Everybody will have their favourite moments of his Rangers
career. Whether it was a manic celebration of a goal, like his circling
the corner flag after scoring direct from a corner kick; or a
miraculous goal like the 40 yarder at Pittodrie; or - the inevitable
occurrence when Ted crops up in the conversation – when he dribbled
past half of the Ilves Tampere team in 1986 in a UEFA Cup tie then
miscued his attempted cross and ended up on a heap on the floor while
the ball trundled harmlessly out for a corner kick; or his mindboggling
performance against Dundee United in the 1986 Skol Cup Final; or the
amazing goal he scored against Clydebank at Ibrox that season – sadly
not televised – when, from the bye-line and about 12 yards from the
nearest post, he somehow found an angle to score and almost ripped the
net out! There are loads of examples like these.
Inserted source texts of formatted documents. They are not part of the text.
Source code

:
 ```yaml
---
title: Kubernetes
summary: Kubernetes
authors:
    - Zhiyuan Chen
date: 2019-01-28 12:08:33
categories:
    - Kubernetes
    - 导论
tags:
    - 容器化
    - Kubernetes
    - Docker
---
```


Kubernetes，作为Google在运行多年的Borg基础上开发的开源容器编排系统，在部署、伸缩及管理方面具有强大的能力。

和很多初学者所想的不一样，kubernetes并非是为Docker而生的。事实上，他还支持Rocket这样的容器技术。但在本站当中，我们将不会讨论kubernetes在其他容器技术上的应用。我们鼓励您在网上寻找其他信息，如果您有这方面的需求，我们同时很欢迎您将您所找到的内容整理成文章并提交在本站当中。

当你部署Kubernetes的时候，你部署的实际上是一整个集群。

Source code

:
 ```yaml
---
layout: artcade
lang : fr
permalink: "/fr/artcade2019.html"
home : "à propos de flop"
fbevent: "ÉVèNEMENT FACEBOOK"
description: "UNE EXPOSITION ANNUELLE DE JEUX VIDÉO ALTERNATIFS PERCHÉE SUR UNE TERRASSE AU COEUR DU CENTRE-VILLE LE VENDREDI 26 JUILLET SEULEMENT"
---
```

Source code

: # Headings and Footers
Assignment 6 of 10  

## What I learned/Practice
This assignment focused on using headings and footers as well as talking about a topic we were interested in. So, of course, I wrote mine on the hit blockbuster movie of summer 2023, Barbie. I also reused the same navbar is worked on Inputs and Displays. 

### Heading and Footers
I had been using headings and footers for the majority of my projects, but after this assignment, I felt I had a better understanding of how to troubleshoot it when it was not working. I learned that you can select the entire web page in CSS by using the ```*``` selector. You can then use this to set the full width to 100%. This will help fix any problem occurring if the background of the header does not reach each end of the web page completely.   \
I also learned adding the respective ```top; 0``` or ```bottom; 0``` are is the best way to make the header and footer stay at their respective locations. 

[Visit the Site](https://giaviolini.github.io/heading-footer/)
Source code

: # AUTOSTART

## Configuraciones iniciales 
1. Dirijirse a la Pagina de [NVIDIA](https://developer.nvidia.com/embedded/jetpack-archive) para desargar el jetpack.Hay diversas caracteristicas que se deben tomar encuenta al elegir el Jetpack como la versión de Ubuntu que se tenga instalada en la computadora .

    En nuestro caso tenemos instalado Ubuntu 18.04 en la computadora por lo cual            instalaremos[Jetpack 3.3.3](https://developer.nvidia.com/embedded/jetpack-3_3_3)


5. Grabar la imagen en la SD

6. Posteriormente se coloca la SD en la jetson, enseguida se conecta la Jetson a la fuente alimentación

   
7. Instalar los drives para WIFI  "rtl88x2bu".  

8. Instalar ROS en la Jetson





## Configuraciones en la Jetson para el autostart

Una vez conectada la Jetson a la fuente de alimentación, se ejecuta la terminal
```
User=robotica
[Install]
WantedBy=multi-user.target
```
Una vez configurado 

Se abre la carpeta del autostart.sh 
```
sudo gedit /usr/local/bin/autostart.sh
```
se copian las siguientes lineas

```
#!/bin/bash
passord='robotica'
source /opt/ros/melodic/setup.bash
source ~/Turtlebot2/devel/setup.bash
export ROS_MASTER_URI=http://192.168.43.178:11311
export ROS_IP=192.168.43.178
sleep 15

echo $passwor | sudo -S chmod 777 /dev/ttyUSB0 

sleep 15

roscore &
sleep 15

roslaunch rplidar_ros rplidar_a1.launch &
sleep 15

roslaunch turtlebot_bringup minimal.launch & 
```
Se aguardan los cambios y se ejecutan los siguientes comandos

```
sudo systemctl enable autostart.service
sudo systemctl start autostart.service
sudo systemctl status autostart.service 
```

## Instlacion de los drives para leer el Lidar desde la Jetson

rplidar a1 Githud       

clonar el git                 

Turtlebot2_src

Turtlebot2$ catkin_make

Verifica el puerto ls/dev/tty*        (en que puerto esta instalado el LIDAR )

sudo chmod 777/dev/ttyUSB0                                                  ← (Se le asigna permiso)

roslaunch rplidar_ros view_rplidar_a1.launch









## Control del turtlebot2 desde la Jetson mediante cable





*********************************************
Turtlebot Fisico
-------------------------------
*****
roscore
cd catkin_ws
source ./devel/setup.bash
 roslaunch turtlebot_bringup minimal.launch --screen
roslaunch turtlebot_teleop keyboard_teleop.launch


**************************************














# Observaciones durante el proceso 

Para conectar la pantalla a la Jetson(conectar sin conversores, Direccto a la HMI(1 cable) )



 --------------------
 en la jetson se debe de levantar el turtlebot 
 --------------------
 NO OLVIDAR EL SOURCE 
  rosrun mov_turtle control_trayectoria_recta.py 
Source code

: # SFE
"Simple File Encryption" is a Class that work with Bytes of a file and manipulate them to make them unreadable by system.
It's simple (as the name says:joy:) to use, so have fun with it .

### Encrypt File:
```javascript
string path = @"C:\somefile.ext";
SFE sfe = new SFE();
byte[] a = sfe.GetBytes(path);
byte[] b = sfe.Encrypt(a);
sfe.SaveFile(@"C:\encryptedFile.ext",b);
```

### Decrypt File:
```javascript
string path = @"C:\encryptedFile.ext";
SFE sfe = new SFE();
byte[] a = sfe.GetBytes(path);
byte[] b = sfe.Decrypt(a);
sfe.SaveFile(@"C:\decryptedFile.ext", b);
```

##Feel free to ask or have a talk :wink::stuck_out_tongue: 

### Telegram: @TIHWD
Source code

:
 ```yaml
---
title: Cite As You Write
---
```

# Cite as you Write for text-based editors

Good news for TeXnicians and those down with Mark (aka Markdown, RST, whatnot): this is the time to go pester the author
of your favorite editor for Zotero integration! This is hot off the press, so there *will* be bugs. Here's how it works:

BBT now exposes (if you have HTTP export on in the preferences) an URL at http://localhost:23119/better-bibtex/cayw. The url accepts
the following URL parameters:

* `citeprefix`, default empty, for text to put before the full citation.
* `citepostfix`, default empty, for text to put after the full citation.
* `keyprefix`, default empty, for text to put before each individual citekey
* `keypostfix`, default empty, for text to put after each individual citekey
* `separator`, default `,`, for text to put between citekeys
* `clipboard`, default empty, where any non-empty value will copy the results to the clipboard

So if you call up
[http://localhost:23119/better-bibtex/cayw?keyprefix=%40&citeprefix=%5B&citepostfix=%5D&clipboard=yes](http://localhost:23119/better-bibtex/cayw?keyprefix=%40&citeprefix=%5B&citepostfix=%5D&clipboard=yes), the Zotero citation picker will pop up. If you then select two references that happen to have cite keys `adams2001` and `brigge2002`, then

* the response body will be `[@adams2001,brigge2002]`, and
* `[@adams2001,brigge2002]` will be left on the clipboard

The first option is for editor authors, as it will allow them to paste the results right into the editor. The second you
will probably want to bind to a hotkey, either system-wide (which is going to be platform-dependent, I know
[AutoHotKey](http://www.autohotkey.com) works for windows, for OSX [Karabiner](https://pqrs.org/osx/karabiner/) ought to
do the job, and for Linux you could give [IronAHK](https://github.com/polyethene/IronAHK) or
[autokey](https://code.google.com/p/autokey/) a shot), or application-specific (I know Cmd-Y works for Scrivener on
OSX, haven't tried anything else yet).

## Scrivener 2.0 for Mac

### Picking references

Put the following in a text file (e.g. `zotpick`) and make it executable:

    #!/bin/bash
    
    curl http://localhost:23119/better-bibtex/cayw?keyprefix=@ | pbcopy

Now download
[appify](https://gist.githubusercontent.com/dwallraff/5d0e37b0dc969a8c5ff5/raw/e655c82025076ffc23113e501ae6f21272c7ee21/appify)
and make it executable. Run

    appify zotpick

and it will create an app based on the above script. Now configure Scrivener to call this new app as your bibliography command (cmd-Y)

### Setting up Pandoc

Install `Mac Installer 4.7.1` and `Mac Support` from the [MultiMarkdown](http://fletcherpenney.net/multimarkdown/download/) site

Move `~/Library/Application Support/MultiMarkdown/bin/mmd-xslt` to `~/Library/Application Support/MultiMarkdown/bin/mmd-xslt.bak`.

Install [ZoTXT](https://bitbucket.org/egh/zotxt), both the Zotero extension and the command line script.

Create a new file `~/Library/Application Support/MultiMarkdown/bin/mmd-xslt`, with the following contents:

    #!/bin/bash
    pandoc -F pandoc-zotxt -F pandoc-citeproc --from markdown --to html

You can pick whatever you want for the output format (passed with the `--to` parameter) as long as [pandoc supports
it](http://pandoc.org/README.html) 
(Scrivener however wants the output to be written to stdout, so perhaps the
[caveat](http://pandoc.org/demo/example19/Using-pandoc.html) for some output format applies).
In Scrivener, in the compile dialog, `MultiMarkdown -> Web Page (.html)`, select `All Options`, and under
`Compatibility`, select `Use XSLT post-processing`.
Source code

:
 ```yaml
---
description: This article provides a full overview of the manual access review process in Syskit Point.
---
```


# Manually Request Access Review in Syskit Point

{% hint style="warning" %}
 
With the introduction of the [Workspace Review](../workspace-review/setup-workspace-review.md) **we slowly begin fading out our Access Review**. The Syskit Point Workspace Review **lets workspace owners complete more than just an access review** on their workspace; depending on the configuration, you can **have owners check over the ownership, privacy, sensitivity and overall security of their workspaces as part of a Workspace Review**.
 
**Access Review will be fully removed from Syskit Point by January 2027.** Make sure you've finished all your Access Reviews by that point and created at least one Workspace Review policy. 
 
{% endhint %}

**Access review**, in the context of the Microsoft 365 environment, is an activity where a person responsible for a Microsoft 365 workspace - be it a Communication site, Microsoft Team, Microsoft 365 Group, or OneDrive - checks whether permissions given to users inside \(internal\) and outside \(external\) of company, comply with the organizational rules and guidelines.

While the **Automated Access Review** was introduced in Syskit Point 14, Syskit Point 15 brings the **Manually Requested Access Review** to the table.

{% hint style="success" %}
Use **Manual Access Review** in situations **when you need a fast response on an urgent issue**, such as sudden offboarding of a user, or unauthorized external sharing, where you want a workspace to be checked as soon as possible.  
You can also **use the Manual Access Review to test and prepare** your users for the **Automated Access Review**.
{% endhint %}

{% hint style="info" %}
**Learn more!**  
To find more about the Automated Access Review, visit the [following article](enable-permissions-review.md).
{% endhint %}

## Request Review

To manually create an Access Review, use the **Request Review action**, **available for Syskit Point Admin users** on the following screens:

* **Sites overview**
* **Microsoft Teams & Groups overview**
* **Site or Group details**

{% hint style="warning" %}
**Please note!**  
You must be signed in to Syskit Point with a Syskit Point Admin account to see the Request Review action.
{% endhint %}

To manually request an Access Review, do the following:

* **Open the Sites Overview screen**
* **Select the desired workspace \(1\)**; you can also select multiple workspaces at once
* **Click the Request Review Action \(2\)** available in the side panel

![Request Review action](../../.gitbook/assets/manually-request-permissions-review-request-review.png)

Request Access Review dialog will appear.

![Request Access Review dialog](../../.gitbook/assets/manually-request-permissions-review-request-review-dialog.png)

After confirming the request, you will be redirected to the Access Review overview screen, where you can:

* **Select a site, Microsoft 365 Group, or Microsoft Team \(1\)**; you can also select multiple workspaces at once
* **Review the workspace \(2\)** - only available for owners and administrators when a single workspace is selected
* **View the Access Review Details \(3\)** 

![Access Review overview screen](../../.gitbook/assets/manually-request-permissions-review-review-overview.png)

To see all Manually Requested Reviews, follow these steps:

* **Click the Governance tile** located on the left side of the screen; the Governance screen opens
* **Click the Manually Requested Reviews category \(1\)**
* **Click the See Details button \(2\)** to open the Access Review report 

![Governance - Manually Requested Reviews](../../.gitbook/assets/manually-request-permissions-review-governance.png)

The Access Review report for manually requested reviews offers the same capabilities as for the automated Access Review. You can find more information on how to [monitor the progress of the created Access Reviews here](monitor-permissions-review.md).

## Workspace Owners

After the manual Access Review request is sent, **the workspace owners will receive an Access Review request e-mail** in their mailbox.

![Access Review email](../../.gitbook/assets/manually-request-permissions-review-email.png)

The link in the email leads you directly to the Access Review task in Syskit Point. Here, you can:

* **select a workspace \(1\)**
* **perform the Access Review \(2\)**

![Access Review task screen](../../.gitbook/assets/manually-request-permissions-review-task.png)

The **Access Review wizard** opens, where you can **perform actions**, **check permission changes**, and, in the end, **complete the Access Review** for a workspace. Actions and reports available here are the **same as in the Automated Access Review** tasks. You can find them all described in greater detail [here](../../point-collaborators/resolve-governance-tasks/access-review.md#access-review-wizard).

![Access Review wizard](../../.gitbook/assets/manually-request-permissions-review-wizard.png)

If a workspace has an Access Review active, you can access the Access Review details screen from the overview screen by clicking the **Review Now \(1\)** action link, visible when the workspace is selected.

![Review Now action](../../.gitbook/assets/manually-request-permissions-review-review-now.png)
I’m sure there are
people reading this saying, “Aye, but you missed this bit” and so
on. That was what it was like watching Ted play. There are so many
memories of a truly eccentric footballer it’s impossible to relate them

Of course, with a player of that nature he could at times look as if
he’d only been introduced to a football 5 minutes before a game kicked
off. But such was his manner that was simply accepted by and large as
part of his make-up.

Personally, my favourite memory of him was the way he handed Derek
Whyte an 18th birthday present he’s unlikely to ever forget by giving
him a humiliation in the first live Rangers – Celtic league game in
1986. Ted had Whyte chasing shadows to such an extent throughout the
game, you’d have had bother differentiating Birthday Bhoy’s body from
an oversized corkscrew at the end.

Ted played football as it was meant to be played: as enjoyment and
entertainment. How many other players have you ever seen that showed
tricks that were attempted on the school playground? Such as hammering
the ball 40 yards past an opponent, running round his other side,
putting his foot abruptly on the ball when catching it, letting the
opponent sprint past then nutmegging him for good measure?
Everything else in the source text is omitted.